Data excerpts:
--------------------------------------------------

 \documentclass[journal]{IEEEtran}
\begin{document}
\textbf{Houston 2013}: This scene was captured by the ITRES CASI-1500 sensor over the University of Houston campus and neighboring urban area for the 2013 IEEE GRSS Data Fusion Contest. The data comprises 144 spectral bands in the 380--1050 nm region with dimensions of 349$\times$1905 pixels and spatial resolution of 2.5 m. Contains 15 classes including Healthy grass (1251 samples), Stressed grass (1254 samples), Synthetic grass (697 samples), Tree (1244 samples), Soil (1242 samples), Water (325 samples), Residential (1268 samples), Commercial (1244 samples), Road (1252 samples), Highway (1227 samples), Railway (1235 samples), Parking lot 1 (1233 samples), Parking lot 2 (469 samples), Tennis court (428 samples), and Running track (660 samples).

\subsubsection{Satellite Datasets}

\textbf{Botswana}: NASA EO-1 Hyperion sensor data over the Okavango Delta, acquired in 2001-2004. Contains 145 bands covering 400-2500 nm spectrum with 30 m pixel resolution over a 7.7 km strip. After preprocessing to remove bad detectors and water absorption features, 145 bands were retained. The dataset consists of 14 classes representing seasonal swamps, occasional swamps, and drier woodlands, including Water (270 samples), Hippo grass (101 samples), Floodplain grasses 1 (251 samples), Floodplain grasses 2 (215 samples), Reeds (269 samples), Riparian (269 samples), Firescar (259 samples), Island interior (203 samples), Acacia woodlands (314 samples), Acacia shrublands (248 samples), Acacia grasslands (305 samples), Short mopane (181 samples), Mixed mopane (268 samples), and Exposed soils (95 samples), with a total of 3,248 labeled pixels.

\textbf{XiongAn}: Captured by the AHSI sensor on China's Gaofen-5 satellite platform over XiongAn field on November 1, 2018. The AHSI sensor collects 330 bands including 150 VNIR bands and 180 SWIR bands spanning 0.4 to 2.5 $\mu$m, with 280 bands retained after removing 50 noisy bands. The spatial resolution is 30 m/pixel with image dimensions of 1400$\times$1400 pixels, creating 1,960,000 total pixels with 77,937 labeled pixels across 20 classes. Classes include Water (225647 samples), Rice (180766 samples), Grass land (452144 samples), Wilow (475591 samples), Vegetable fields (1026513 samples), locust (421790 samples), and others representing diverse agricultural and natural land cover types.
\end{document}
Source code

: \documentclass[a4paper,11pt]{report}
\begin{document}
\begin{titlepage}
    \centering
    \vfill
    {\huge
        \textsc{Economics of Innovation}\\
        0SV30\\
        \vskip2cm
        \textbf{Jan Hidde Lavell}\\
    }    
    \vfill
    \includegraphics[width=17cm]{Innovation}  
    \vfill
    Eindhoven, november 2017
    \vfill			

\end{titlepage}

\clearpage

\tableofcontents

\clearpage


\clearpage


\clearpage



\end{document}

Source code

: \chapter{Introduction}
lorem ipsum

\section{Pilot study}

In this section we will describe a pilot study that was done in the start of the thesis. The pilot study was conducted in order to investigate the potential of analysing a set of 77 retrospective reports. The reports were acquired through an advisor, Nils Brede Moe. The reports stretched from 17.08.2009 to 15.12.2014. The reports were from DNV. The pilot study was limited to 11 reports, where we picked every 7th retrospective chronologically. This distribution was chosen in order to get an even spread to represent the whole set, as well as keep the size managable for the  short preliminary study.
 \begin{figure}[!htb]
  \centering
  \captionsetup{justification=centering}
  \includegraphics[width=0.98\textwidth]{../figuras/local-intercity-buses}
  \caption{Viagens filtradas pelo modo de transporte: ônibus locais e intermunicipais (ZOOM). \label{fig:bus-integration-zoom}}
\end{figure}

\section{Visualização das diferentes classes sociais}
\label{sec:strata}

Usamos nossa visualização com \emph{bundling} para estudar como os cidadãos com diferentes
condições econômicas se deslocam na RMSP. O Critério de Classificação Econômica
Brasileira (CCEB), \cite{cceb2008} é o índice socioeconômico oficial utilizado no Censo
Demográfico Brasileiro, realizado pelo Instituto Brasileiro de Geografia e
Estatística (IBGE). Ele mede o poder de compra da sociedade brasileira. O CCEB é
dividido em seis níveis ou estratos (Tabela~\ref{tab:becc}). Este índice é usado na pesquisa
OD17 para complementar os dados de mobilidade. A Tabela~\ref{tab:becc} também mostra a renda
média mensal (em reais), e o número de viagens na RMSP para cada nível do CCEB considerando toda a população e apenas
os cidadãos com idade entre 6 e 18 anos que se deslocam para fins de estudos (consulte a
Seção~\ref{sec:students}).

--------------------------------------------------

*REQUIRED ACTION:*
Your task is to repeat the entries exactly.

*RESPONSE:*
 \documentclass[journal]{IEEEtran}
\begin{document}
\textbf{Houston 2013}: This scene was captured by the ITRES CASI-1500 sensor over the University of Houston campus and neighboring urban area for the 2013 IEEE GRSS Data Fusion Contest. The data comprises 144 spectral bands in the 380--1050 nm region with dimensions of 349$\times$1905 pixels and spatial resolution of 2.5 m. Contains 15 classes including Healthy grass (1251 samples), Stressed grass (1254 samples), Synthetic grass (697 samples), Tree (1244 samples), Soil (1242 samples), Water (325 samples), Residential (1268 samples), Commercial (1244 samples), Road (1252 samples), Highway (1227 samples), Railway (1235 samples), Parking lot 1 (1233 samples), Parking lot 2 (469 samples), Tennis court (428 samples), and Running track (660 samples).

\subsubsection{Satellite Datasets}

\textbf{Botswana}: NASA EO-1 Hyperion sensor data over the Okavango Delta, acquired in 2001-2004. Contains 145 bands covering 400-2500 nm spectrum with 30 m pixel resolution over a 7.7 km strip. After preprocessing to remove bad detectors and water absorption features, 145 bands were retained. The dataset consists of 14 classes representing seasonal swamps, occasional swamps, and drier woodlands, including Water (270 samples), Hippo grass (101 samples), Floodplain grasses 1 (251 samples), Floodplain grasses 2 (215 samples), Reeds (269 samples), Riparian (269 samples), Firescar (259 samples), Island interior (203 samples), Acacia woodlands (314 samples), Acacia shrublands (248 samples), Acacia grasslands (305 samples), Short mopane (181 samples), Mixed mopane (268 samples), and Exposed soils (95 samples), with a total of 3,248 labeled pixels.

\textbf{XiongAn}: Captured by the AHSI sensor on China's Gaofen-5 satellite platform over XiongAn field on November 1, 2018. The AHSI sensor collects 330 bands including 150 VNIR bands and 180 SWIR bands spanning 0.4 to 2.5 $\mu$m, with 280 bands retained after removing 50 noisy bands. The spatial resolution is 30 m/pixel with image dimensions of 1400$\times$1400 pixels, creating 1,960,000 total pixels with 77,937 labeled pixels across 20 classes. Classes include Water (225647 samples), Rice (180766 samples), Grass land (452144 samples), Wilow (475591 samples), Vegetable fields (1026513 samples), locust (421790 samples), and others representing diverse agricultural and natural land cover types.
\end{document}
Source code

: \documentclass[a4paper,11pt]{report}
\begin{document}
\begin{titlepage}
    \centering
    \vfill
    {\huge
        \textsc{Economics of Innovation}\\
        0SV30\\
        \vskip2cm
        \textbf{Jan Hidde Lavell}\\
    }    
    \vfill
    \includegraphics[width=17cm]{Innovation}  
    \vfill
    Eindhoven, november 2017
    \vfill			

\end{titlepage}

\clearpage

\tableofcontents

\clearpage


\clearpage


\clearpage



\end{document}

Source code

: \chapter{Introduction}
lorem ipsum

\section{Pilot study}

In this section we will describe a pilot study that was done in the start of the thesis. The pilot study was conducted in order to investigate the potential of analysing a set of 77 retrospective reports. The reports were acquired through an advisor, Nils Brede Moe. The reports stretched from 17.08.2009 to 15.12.2014. The reports were from DNV. The pilot study was limited to 11 reports, where we picked every 7th retrospective chronologically. This distribution was chosen in order to get an even spread to represent the whole set, as well as keep the size managable for the  short preliminary study.
 \begin{figure}[!htb]
  \centering
  \captionsetup{justification=centering}
  \includegraphics[width=0.98\textwidth]{../figuras/local-intercity-buses}
  \caption{Viagens filtradas pelo modo de transporte: ônibus locais e intermunicipais (ZOOM). \label{fig:bus-integration-zoom}}
\end{figure}

\section{Visualização das diferentes classes sociais}
\label{sec:strata}

Usamos nossa visualização com \emph{bundling} para estudar como os cidadãos com diferentes
condições econômicas se deslocam na RMSP. O Critério de Classificação Econômica
Brasileira (CCEB), \cite{cceb2008} é o índice socioeconômico oficial utilizado no Censo
Demográfico Brasileiro, realizado pelo Instituto Brasileiro de Geografia e
Estatística (IBGE). Ele mede o poder de compra da sociedade brasileira. O CCEB é
dividido em seis níveis ou estratos (Tabela~\ref{tab:becc}). Este índice é usado na pesquisa
OD17 para complementar os dados de mobilidade. A Tabela~\ref{tab:becc} também mostra a renda
média mensal (em reais), e o número de viagens na RMSP para cada nível do CCEB considerando toda a população e apenas
os cidadãos com idade entre 6 e 18 anos que se deslocam para fins de estudos (consulte a
Seção~\ref{sec:students}).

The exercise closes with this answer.